Content starts

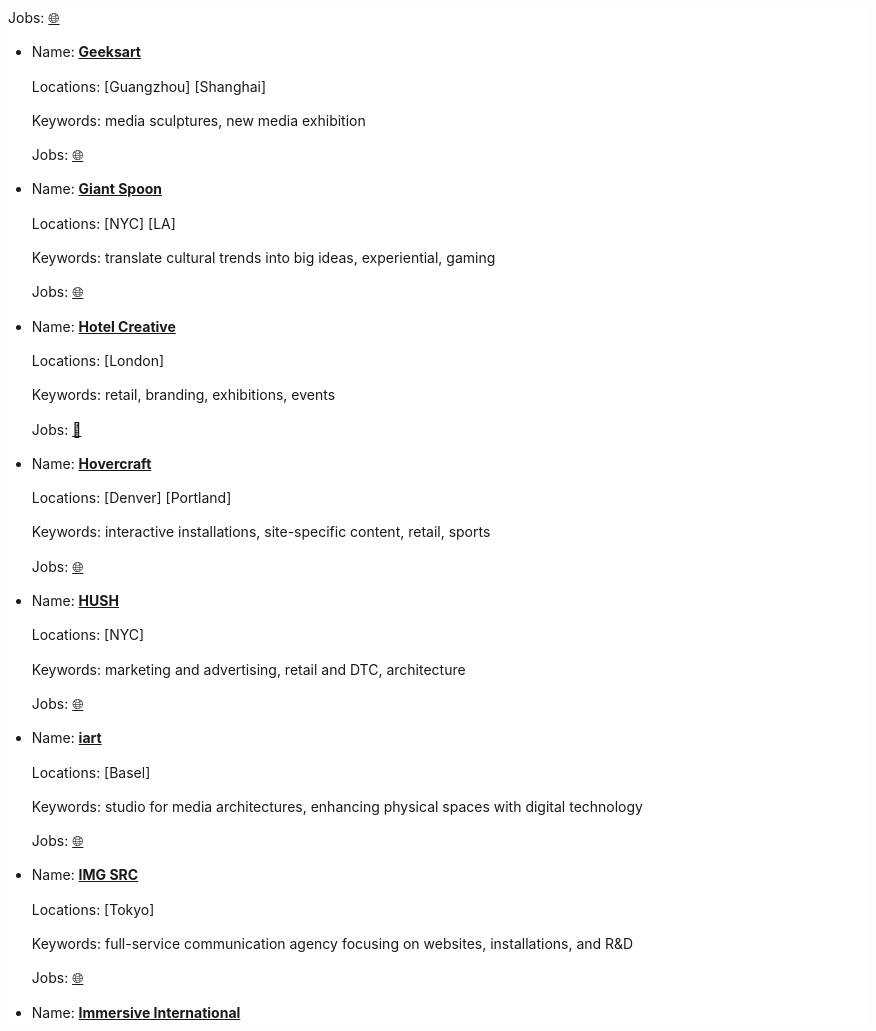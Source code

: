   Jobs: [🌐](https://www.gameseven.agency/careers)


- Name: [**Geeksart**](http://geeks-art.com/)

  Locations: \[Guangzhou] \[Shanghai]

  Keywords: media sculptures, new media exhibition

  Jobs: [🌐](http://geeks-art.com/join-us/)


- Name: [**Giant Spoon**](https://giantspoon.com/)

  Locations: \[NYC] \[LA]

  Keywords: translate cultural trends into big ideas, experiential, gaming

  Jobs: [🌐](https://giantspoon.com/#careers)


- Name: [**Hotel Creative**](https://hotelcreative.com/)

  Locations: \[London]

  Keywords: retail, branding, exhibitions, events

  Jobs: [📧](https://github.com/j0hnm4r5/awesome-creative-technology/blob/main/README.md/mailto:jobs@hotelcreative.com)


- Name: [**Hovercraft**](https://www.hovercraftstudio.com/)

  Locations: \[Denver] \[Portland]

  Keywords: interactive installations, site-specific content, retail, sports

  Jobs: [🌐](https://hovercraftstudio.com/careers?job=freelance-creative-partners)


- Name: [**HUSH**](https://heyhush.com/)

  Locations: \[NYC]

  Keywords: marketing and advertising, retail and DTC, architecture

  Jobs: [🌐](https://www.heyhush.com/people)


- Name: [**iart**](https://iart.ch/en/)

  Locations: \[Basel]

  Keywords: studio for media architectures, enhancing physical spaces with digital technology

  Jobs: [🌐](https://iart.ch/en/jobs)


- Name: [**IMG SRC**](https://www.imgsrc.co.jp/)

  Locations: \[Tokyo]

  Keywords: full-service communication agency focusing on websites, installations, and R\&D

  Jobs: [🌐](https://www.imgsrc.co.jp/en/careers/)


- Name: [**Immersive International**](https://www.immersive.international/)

Content ends

■ PROBLEM TO WORK ON
Once the line with "Jobs: [🌐](https://www.imgsrc" is found, write out that line and every one after it through the last line of the records, exactly and with nothing else.

■ THE COMPLETED TASK
  Jobs: [🌐](https://www.imgsrc.co.jp/en/careers/)


- Name: [**Immersive International**](https://www.immersive.international/)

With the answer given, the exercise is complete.